ASSIGNMENT
In the records below, the lines from the one containing "To cluster the" through the last are to be reproduced exactly and alone.
=== RECORDS TO USE ===
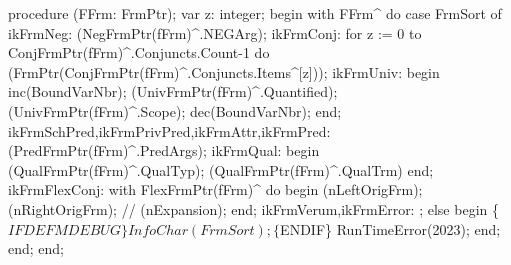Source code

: \nwenddocs{}\endmoddef\nwstartdeflinemarkup{}\nwenddeflinemarkup
procedure (FFrm: FrmPtr);
var
   z: integer;
begin
   with FFrm^ do
      case FrmSort of
         ikFrmNeg: (NegFrmPtr(fFrm)^.NEGArg);
         ikFrmConj:
            for z := 0 to ConjFrmPtr(fFrm)^.Conjuncts.Count-1 do
               (FrmPtr(ConjFrmPtr(fFrm)^.Conjuncts.Items^[z]));
         ikFrmUniv:
            begin
               inc(BoundVarNbr);
               (UnivFrmPtr(fFrm)^.Quantified);
               (UnivFrmPtr(fFrm)^.Scope);
               dec(BoundVarNbr);
            end;
         ikFrmSchPred,ikFrmPrivPred,ikFrmAttr,ikFrmPred:
            (PredFrmPtr(fFrm)^.PredArgs);
         ikFrmQual:
            begin
               (QualFrmPtr(fFrm)^.QualTyp);
               (QualFrmPtr(fFrm)^.QualTrm)
            end;
         ikFrmFlexConj:
            with FlexFrmPtr(fFrm)^ do
         begin
            (nLeftOrigFrm);
            (nRightOrigFrm);
            //       (nExpansion);
         end;
         ikFrmVerum,ikFrmError: ;
      else
      begin
         \{$IFDEF MDEBUG\}
         InfoChar(FrmSort);
         \{$ENDIF\}
         RunTimeError(2023);
      end;
      end;
end;
\eatline
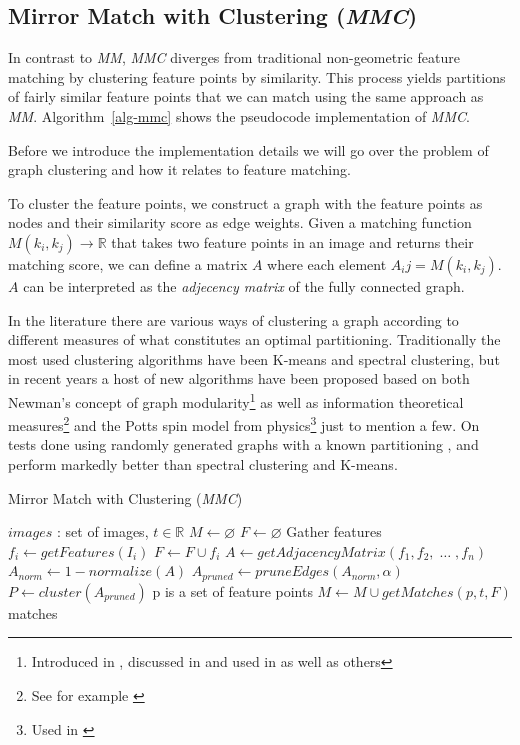 \subsection{Mirror Match with Clustering (\emph{MMC})}

In contrast to \emph{MM}, \emph{MMC} diverges from traditional 
non-geometric feature matching by clustering feature points by 
similarity. This process yields partitions of fairly similar feature 
points that we can match using the same approach as \emph{MM}.  
Algorithm~\ref{alg-mmc} shows the pseudocode implementation of \emph{MMC}.

Before we introduce the implementation details we will go over the 
problem of graph clustering and how it relates to feature matching.


To cluster the feature points, we construct a graph with the feature 
points as nodes and their similarity score as edge weights. Given a 
matching function $M(k_i, k_j) \rightarrow \mathbb{R}$ that takes two 
feature points in an image and returns their matching score, we can 
define a matrix $A$ where each element $A_ij = M(k_i, k_j)$. $A$ can be 
interpreted as the \emph{adjecency matrix} of the fully connected graph.  

In the literature there are various ways of clustering a graph according 
to different measures of what constitutes an optimal partitioning. 
Traditionally the most used clustering algorithms have been K-means and 
spectral clustering, but in recent years a host of new algorithms have 
been proposed based on both Newman's concept of graph 
modularity\footnote{Introduced in \cite{girvan2002}, discussed in 
\cite{brandes2007} and used in \cite{blondel2008} as well as others} as 
well as information theoretical measures\footnote{See for example 
\cite{rosvall2008}} and the Potts spin model from physics\footnote{Used 
in \cite{ronhovde2009}} just to mention a few. On tests done using 
randomly generated graphs with a known partitioning \cite{blondel2008}, 
\cite{rosvall2008} and \cite{ronhovde2009} perform markedly better than 
spectral clustering and K-means\cite{lancichinetti2009}.

\begin{algorithm}[htb]
\caption{Mirror Match with Clustering (\emph{MMC})}
\label{alg-mmc}
\begin{algorithmic}
\Require $images$ : set of images, $t \in \mathbb{R}$
\State $M\gets \varnothing$
\State $F\gets \varnothing$
 \Comment Gather features
	\State $f_i\gets getFeatures(I_i)$
	\State $F\gets F \cup f_i$
\EndFor
\State $A\gets getAdjacencyMatrix(f_1, f_2,\; \ldots \;, f_n)$
\State $A_{norm}\gets 1 - normalize(A)$
\State $A_{pruned}\gets pruneEdges(A_{norm},\alpha)$
\State $P\gets cluster(A_{pruned})$
 \Comment p is a set of feature points
	\State $M\gets M \cup getMatches(p, t, F)$
\EndFor \\
\Return matches
\end{algorithmic}
\end{algorithm}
===
EXERCISE ANSWER
To cluster the feature points, we construct a graph with the feature 
points as nodes and their similarity score as edge weights. Given a 
matching function $M(k_i, k_j) \rightarrow \mathbb{R}$ that takes two 
feature points in an image and returns their matching score, we can 
define a matrix $A$ where each element $A_ij = M(k_i, k_j)$. $A$ can be 
interpreted as the \emph{adjecency matrix} of the fully connected graph.  

In the literature there are various ways of clustering a graph according 
to different measures of what constitutes an optimal partitioning. 
Traditionally the most used clustering algorithms have been K-means and 
spectral clustering, but in recent years a host of new algorithms have 
been proposed based on both Newman's concept of graph 
modularity\footnote{Introduced in \cite{girvan2002}, discussed in 
\cite{brandes2007} and used in \cite{blondel2008} as well as others} as 
well as information theoretical measures\footnote{See for example 
\cite{rosvall2008}} and the Potts spin model from physics\footnote{Used 
in \cite{ronhovde2009}} just to mention a few. On tests done using 
randomly generated graphs with a known partitioning \cite{blondel2008}, 
\cite{rosvall2008} and \cite{ronhovde2009} perform markedly better than 
spectral clustering and K-means\cite{lancichinetti2009}.

\begin{algorithm}[htb]
\caption{Mirror Match with Clustering (\emph{MMC})}
\label{alg-mmc}
\begin{algorithmic}
\Require $images$ : set of images, $t \in \mathbb{R}$
\State $M\gets \varnothing$
\State $F\gets \varnothing$
 \Comment Gather features
	\State $f_i\gets getFeatures(I_i)$
	\State $F\gets F \cup f_i$
\EndFor
\State $A\gets getAdjacencyMatrix(f_1, f_2,\; \ldots \;, f_n)$
\State $A_{norm}\gets 1 - normalize(A)$
\State $A_{pruned}\gets pruneEdges(A_{norm},\alpha)$
\State $P\gets cluster(A_{pruned})$
 \Comment p is a set of feature points
	\State $M\gets M \cup getMatches(p, t, F)$
\EndFor \\
\Return matches
\end{algorithmic}
\end{algorithm}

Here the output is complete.